# [TASK INSTRUCTIONS]
Answer with nothing except the number of lines in the listing that include the word "Store".

------

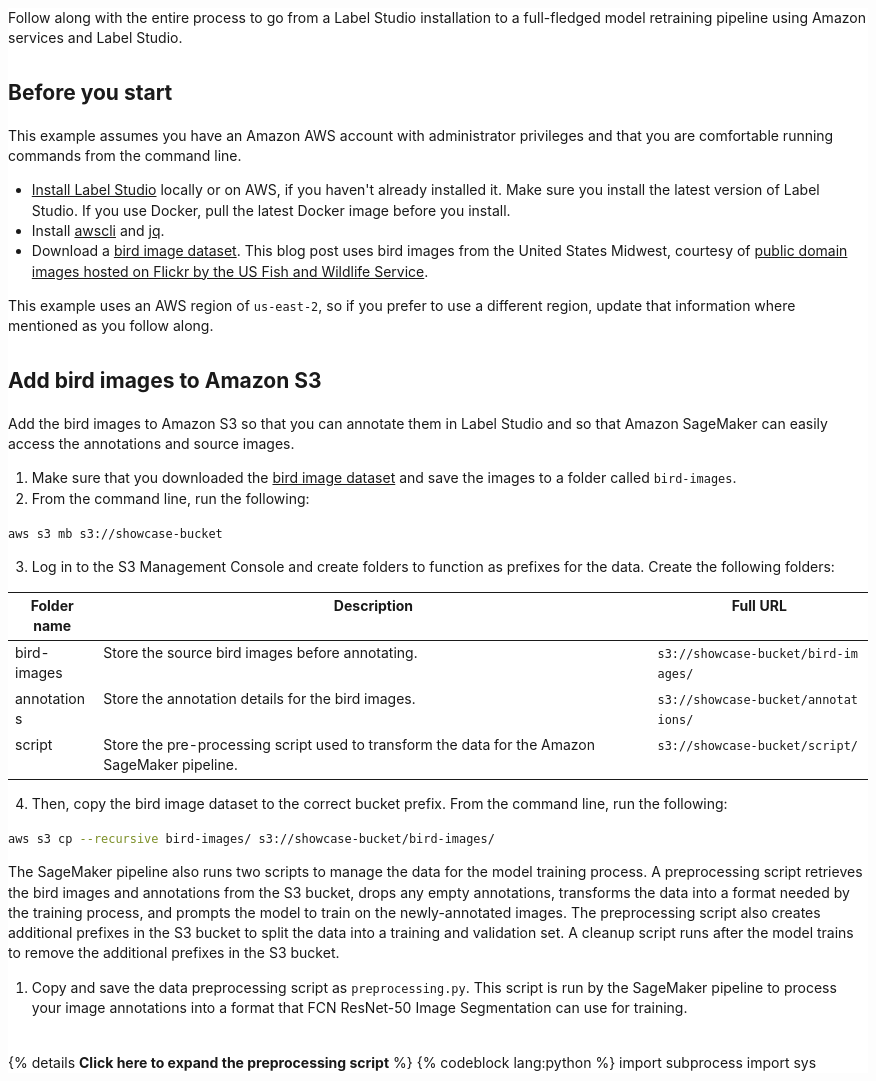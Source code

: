 Follow along with the entire process to go from a Label Studio installation to a full-fledged model retraining pipeline using Amazon services and Label Studio.
 
## Before you start 

This example assumes you have an Amazon AWS account with administrator privileges and that you are comfortable running commands from the command line. 

- [Install Label Studio](install.html) locally or on AWS, if you haven't already installed it. Make sure you install the latest version of Label Studio. If you use Docker, pull the latest Docker image before you install. 
- Install [awscli](https://aws.amazon.com/cli/) and [jq](https://stedolan.github.io/jq/).
- Download a [bird image dataset](https://ibb.co/album/DPcxnZ). This blog post uses bird images from the United States Midwest, courtesy of [public domain images hosted on Flickr by the US Fish and Wildlife Service](https://www.flickr.com/photos/usfwsmidwest/). 

This example uses an AWS region of `us-east-2`, so if you prefer to use a different region, update that information where mentioned as you follow along.

## Add bird images to Amazon S3

Add the bird images to Amazon S3 so that you can annotate them in Label Studio and so that Amazon SageMaker can easily access the annotations and source images. 

1. Make sure that you downloaded the [bird image dataset](https://ibb.co/album/DPcxnZ) and save the images to a folder called `bird-images`.
2. From the command line, run the following:
```bash
aws s3 mb s3://showcase-bucket
```
3. Log in to the S3 Management Console and create folders to function as prefixes for the data. Create the following folders:
   
| Folder name | Description | Full URL |
| --- | --- | --- |
| bird-images | Store the source bird images before annotating. | `s3://showcase-bucket/bird-images/` |
| annotations | Store the annotation details for the bird images. | `s3://showcase-bucket/annotations/` |
| script | Store the pre-processing script used to transform the data for the Amazon SageMaker pipeline. | `s3://showcase-bucket/script/`

4. Then, copy the bird image dataset to the correct bucket prefix. From the command line, run the following: 
```bash
aws s3 cp --recursive bird-images/ s3://showcase-bucket/bird-images/
```

The SageMaker pipeline also runs two scripts to manage the data for the model training process. A preprocessing script retrieves the bird images and annotations from the S3 bucket, drops any empty annotations, transforms the data into a format needed by the training process, and prompts the model to train on the newly-annotated images. The preprocessing script also creates additional prefixes in the S3 bucket to split the data into a training and validation set. A cleanup script runs after the model trains to remove the additional prefixes in the S3 bucket.

1. Copy and save the data preprocessing script as `preprocessing.py`. This script is run by the SageMaker pipeline to process your image annotations into a format that FCN ResNet-50 Image Segmentation can use for training. 
<br/>
{% details <b>Click here to expand the preprocessing script</b> %}
{% codeblock lang:python %}
import subprocess
import sys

------

# [SOLUTION TO THIS TASK]
3